◆ AIM OF THE EXERCISE
Nothing but the lines from the one that contains "- SQL Server Mannagement Studio (SSMS)" to the end of the records should be printed, both ends included, exactly as given.

◆ SUPPLIED RECORDS
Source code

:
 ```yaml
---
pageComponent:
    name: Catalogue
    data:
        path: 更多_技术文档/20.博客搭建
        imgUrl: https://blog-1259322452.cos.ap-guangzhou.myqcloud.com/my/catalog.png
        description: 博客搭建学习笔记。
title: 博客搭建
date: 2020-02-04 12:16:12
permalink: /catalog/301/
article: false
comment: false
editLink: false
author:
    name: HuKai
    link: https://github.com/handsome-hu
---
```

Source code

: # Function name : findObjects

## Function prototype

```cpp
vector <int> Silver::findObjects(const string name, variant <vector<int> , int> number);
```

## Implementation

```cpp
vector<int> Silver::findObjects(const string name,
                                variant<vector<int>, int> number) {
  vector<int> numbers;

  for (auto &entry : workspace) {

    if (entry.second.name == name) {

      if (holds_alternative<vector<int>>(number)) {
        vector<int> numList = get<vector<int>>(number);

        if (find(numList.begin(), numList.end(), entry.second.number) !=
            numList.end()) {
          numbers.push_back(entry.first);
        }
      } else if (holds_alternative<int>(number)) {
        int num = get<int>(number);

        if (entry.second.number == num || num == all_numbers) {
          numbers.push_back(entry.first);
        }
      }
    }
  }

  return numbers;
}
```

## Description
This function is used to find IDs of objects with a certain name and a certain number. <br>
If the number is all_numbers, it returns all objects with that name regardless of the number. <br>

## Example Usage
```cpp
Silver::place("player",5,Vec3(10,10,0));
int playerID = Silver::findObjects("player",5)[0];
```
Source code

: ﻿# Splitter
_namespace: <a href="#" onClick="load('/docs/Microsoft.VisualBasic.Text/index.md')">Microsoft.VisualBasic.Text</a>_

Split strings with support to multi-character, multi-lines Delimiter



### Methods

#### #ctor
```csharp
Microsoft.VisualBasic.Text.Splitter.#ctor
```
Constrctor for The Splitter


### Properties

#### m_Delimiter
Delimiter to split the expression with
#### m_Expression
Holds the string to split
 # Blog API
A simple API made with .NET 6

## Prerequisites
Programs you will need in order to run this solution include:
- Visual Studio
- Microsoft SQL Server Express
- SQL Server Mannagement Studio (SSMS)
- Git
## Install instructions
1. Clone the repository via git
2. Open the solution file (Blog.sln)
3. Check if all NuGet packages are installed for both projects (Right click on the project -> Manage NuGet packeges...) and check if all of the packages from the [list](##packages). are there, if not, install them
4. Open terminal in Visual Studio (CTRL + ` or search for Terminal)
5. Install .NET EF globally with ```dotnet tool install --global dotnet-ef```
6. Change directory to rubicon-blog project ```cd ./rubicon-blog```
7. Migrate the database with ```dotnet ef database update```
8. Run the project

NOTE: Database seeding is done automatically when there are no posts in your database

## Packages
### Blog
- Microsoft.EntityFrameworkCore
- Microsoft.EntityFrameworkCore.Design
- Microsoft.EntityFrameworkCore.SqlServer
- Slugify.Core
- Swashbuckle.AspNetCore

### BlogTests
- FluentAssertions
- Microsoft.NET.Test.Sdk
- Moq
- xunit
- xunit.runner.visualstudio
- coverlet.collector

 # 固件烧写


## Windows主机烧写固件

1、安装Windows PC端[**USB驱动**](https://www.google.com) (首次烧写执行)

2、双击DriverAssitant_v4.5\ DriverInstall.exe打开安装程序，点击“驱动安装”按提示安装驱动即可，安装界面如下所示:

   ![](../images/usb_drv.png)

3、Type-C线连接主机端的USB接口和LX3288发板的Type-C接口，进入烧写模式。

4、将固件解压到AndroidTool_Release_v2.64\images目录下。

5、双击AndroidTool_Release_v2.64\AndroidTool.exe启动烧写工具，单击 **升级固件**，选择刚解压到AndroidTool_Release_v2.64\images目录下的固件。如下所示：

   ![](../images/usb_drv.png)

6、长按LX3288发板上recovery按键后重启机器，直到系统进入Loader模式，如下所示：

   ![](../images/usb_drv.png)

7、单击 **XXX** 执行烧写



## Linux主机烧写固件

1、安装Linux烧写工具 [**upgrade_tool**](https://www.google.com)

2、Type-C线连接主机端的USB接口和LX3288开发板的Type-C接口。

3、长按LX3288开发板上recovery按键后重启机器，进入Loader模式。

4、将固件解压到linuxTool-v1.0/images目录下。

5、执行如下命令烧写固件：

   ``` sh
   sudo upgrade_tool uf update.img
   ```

◆ EXERCISE OUTPUT
- SQL Server Mannagement Studio (SSMS)
- Git
## Install instructions
1. Clone the repository via git
2. Open the solution file (Blog.sln)
3. Check if all NuGet packages are installed for both projects (Right click on the project -> Manage NuGet packeges...) and check if all of the packages from the [list](##packages). are there, if not, install them
4. Open terminal in Visual Studio (CTRL + ` or search for Terminal)
5. Install .NET EF globally with ```dotnet tool install --global dotnet-ef```
6. Change directory to rubicon-blog project ```cd ./rubicon-blog```
7. Migrate the database with ```dotnet ef database update```
8. Run the project

NOTE: Database seeding is done automatically when there are no posts in your database

## Packages
### Blog
- Microsoft.EntityFrameworkCore
- Microsoft.EntityFrameworkCore.Design
- Microsoft.EntityFrameworkCore.SqlServer
- Slugify.Core
- Swashbuckle.AspNetCore

### BlogTests
- FluentAssertions
- Microsoft.NET.Test.Sdk
- Moq
- xunit
- xunit.runner.visualstudio
- coverlet.collector

 # 固件烧写


## Windows主机烧写固件

1、安装Windows PC端[**USB驱动**](https://www.google.com) (首次烧写执行)

2、双击DriverAssitant_v4.5\ DriverInstall.exe打开安装程序，点击“驱动安装”按提示安装驱动即可，安装界面如下所示:

   ![](../images/usb_drv.png)

3、Type-C线连接主机端的USB接口和LX3288发板的Type-C接口，进入烧写模式。

4、将固件解压到AndroidTool_Release_v2.64\images目录下。

5、双击AndroidTool_Release_v2.64\AndroidTool.exe启动烧写工具，单击 **升级固件**，选择刚解压到AndroidTool_Release_v2.64\images目录下的固件。如下所示：

   ![](../images/usb_drv.png)

6、长按LX3288发板上recovery按键后重启机器，直到系统进入Loader模式，如下所示：

   ![](../images/usb_drv.png)

7、单击 **XXX** 执行烧写



## Linux主机烧写固件

1、安装Linux烧写工具 [**upgrade_tool**](https://www.google.com)

2、Type-C线连接主机端的USB接口和LX3288开发板的Type-C接口。

3、长按LX3288开发板上recovery按键后重启机器，进入Loader模式。

4、将固件解压到linuxTool-v1.0/images目录下。

5、执行如下命令烧写固件：

   ``` sh
   sudo upgrade_tool uf update.img
   ```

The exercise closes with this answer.